(Provided material begins)

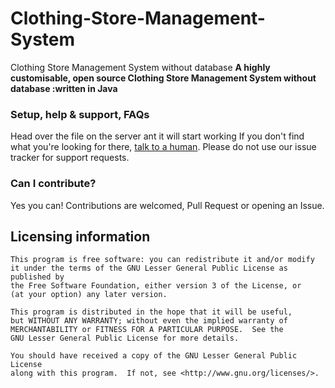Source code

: # Clothing-Store-Management-System
Clothing Store Management System without database
__A highly customisable, open source Clothing Store Management System without database :written in Java__

### Setup, help & support, FAQs
Head over the file on the server ant it will start working
If you don't find what you're looking for there, [talk to a human](#discussion). Please do not use our issue tracker for support requests.



### Can I contribute?
Yes you can! Contributions are welcomed, Pull Request or opening an Issue.


## Licensing information

	This program is free software: you can redistribute it and/or modify
	it under the terms of the GNU Lesser General Public License as published by
	the Free Software Foundation, either version 3 of the License, or
	(at your option) any later version.

	This program is distributed in the hope that it will be useful,
	but WITHOUT ANY WARRANTY; without even the implied warranty of
	MERCHANTABILITY or FITNESS FOR A PARTICULAR PURPOSE.  See the
	GNU Lesser General Public License for more details.

	You should have received a copy of the GNU Lesser General Public License
	along with this program.  If not, see <http://www.gnu.org/licenses/>.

(Provided material ends)

What is required
Only the line with "MERCHANTABILITY or FITNESS" and those preceding it, back to the first line of the entries, should be repeated exactly, without pictures.

Exercise response
Source code

: # Clothing-Store-Management-System
Clothing Store Management System without database
__A highly customisable, open source Clothing Store Management System without database :written in Java__

### Setup, help & support, FAQs
Head over the file on the server ant it will start working
If you don't find what you're looking for there, [talk to a human](#discussion). Please do not use our issue tracker for support requests.



### Can I contribute?
Yes you can! Contributions are welcomed, Pull Request or opening an Issue.


## Licensing information

	This program is free software: you can redistribute it and/or modify
	it under the terms of the GNU Lesser General Public License as published by
	the Free Software Foundation, either version 3 of the License, or
	(at your option) any later version.

	This program is distributed in the hope that it will be useful,
	but WITHOUT ANY WARRANTY; without even the implied warranty of
	MERCHANTABILITY or FITNESS FOR A PARTICULAR PURPOSE.  See the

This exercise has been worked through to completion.